▸ **WHAT THE TASK REQUIRES**
Write out only the lines from the start of the entries up to and including the line with "Stepping back onto"; please skip the pictures.

[Stored data]

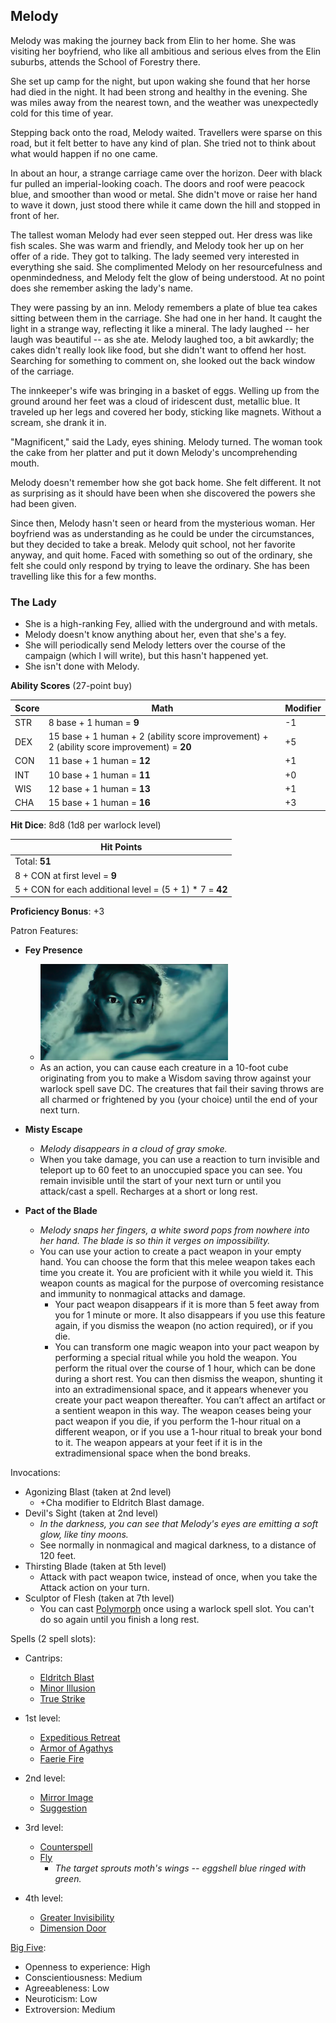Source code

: <h2>Melody</h2>

Melody was making the journey back from Elin to her home. She was visiting her boyfriend, who like all ambitious and serious elves from the Elin suburbs, attends the School of Forestry there.

She set up camp for the night, but upon waking she found that her horse had died in the night. It had been strong and healthy in the evening. She was miles away from the nearest town, and the weather was unexpectedly cold for this time of year.

Stepping back onto the road, Melody waited. Travellers were sparse on this road, but it felt better to have any kind of plan. She tried not to think about what would happen if no one came.

In about an hour, a strange carriage came over the horizon. Deer with black fur pulled an imperial-looking coach. The doors and roof were peacock blue, and smoother than wood or metal. She didn't move or raise her hand to wave it down, just stood there while it came down the hill and stopped in front of her.

The tallest woman Melody had ever seen stepped out. Her dress was like fish scales. She was warm and friendly, and Melody took her up on her offer of a ride. They got to talking. The lady seemed very interested in everything she said. She complimented Melody on her resourcefulness and openmindedness, and Melody felt the glow of being understood. At no point does she remember asking the lady's name.

They were passing by an inn. Melody remembers a plate of blue tea cakes sitting between them in the carriage. She had one in her hand. It caught the light in a strange way, reflecting it like a mineral. The lady laughed -- her laugh was beautiful -- as she ate. Melody laughed too, a bit awkardly; the cakes didn't really look like food, but she didn't want to offend her host. Searching for something to comment on, she looked out the back window of the carriage.

The innkeeper's wife was bringing in a basket of eggs. Welling up from the ground around her feet was a cloud of iridescent dust, metallic blue. It traveled up her legs and covered her body, sticking like magnets. Without a scream, she drank it in. 

"Magnificent," said the Lady, eyes shining. Melody turned. The woman took the cake from her platter and put it down Melody's uncomprehending mouth.

Melody doesn't remember how she got back home. She felt different. It not as surprising as it should have been when she discovered the powers she had been given.

Since then, Melody hasn't seen or heard from the mysterious woman. Her boyfriend was as understanding as he could be under the circumstances, but they decided to take a break. Melody quit school, not her favorite anyway, and quit home. Faced with something so out of the ordinary, she felt she could only respond by trying to leave the ordinary. She has been travelling like this for a few months.

<h3>The Lady</h3>

  - She is a high-ranking Fey, allied with the underground and with metals.
  - Melody doesn't know anything about her, even that she's a fey.
  - She will periodically send Melody letters over the course of the campaign (which I will write), but this hasn't happened yet.
  - She isn't done with Melody.
  
**Ability Scores** (27-point buy)

| Score | Math | Modifier |
|-------|------|----------|
|  STR  |8 base + 1 human = **9**| -1 |
|  DEX  |15 base + 1 human + 2 (ability score improvement) + 2 (ability score improvement) = **20**| +5 |
|  CON  |11 base + 1 human = **12**| +1 |
|  INT  |10 base + 1 human = **11**| +0 |
|  WIS  |12 base + 1 human = **13**| +1 |
|  CHA  |15 base + 1 human = **16**| +3 |

**Hit Dice**: 8d8 (1d8 per warlock level)

|**Hit Points**|
|--|
|Total: **51**|
|8 + CON at first level = **9**|
|5 + CON for each additional level = (5 + 1) * 7 = **42**|

**Proficiency Bonus**: +3

Patron Features:
  - **Fey Presence**
    - <img width=300px src="images/galadriel.png?raw=true">
    - As an action, you can cause each creature in a 10-foot cube originating from you to make a Wisdom saving throw against your warlock spell save DC. The creatures that fail their saving throws are all charmed or frightened by you (your choice) until the end of your next turn.
  
  - **Misty Escape**
    - *Melody disappears in a cloud of gray smoke.*
    - When you take damage, you can use a reaction to turn invisible and teleport up to 60 feet to an unoccupied space you can see. You remain invisible until the start of your next turn or until you attack/cast a spell. Recharges at a short or long rest.
   
  - **Pact of the Blade**
    - *Melody snaps her fingers, a white sword pops from nowhere into her hand. The blade is so thin it verges on impossibility.*
    - You can use your action to create a pact weapon in your empty hand. You can choose the form that this melee weapon takes each time you create it. You are proficient with it while you wield it. This weapon counts as magical for the purpose of overcoming resistance and immunity to nonmagical attacks and damage.
      - Your pact weapon disappears if it is more than 5 feet away from you for 1 minute or more. It also disappears if you use this feature again, if you dismiss the weapon (no action required), or if you die.
      - You can transform one magic weapon into your pact weapon by performing a special ritual while you hold the weapon. You perform the ritual over the course of 1 hour, which can be done during a short rest. You can then dismiss the weapon, shunting it into an extradimensional space, and it appears whenever you create your pact weapon thereafter. You can’t affect an artifact or a sentient weapon in this way. The weapon ceases being your pact weapon if you die, if you perform the 1-hour ritual on a different weapon, or if you use a 1-hour ritual to break your bond to it. The weapon appears at your feet if it is in the extradimensional space when the bond breaks.

Invocations:
  - Agonizing Blast (taken at 2nd level)
    - +Cha modifier to Eldritch Blast damage.
  - Devil's Sight (taken at 2nd level)
    - *In the darkness, you can see that Melody's eyes are emitting a soft glow, like tiny moons.*
    - See normally in nonmagical and magical darkness, to a distance of 120 feet.
  - Thirsting Blade (taken at 5th level)
    - Attack with pact weapon twice, instead of once, when you take the Attack action on your turn.
  - Sculptor of Flesh (taken at 7th level)
    - You can cast [Polymorph](https://roll20.net/compendium/dnd5e/Polymorph#content) once using a warlock spell slot. You can't do so again until you finish a long rest.

Spells (2 spell slots):
  - Cantrips:
    - [Eldritch Blast](https://5thsrd.org/spellcasting/spells/eldritch_blast/)
    - [Minor Illusion](https://5thsrd.org/spellcasting/spells/minor_illusion/)
    - [True Strike](https://5thsrd.org/spellcasting/spells/true_strike/)
  
  - 1st level:
    - [Expeditious Retreat](https://5thsrd.org/spellcasting/spells/expeditious_retreat/)
    - [Armor of Agathys](http://engl393-dnd5th.wikia.com/wiki/Armor_of_Agathys)
    - [Faerie Fire](https://5thsrd.org/spellcasting/spells/faerie_fire/)
  
  - 2nd level:
    - [Mirror Image](https://5thsrd.org/spellcasting/spells/mirror_image/)
    - [Suggestion](https://5thsrd.org/spellcasting/spells/suggestion/)
  
  - 3rd level:
    - [Counterspell](https://5thsrd.org/spellcasting/spells/counterspell/)
    - [Fly](https://5thsrd.org/spellcasting/spells/fly/)
      - *The target sprouts moth's wings -- eggshell blue ringed with green.*
  
  - 4th level:
    - [Greater Invisibility](https://5thsrd.org/spellcasting/spells/greater_invisibility/)
    - [Dimension Door](https://5thsrd.org/spellcasting/spells/dimension_door/)


[Big Five](https://en.wikipedia.org/wiki/Big_Five_personality_traits):

  - Openness to experience: High
  - Conscientiousness: Medium
  - Agreeableness: Low
  - Neuroticism: Low
  - Extroversion: Medium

▸ **RESPONSE**
Source code

: <h2>Melody</h2>

Melody was making the journey back from Elin to her home. She was visiting her boyfriend, who like all ambitious and serious elves from the Elin suburbs, attends the School of Forestry there.

She set up camp for the night, but upon waking she found that her horse had died in the night. It had been strong and healthy in the evening. She was miles away from the nearest town, and the weather was unexpectedly cold for this time of year.

Stepping back onto the road, Melody waited. Travellers were sparse on this road, but it felt better to have any kind of plan. She tried not to think about what would happen if no one came.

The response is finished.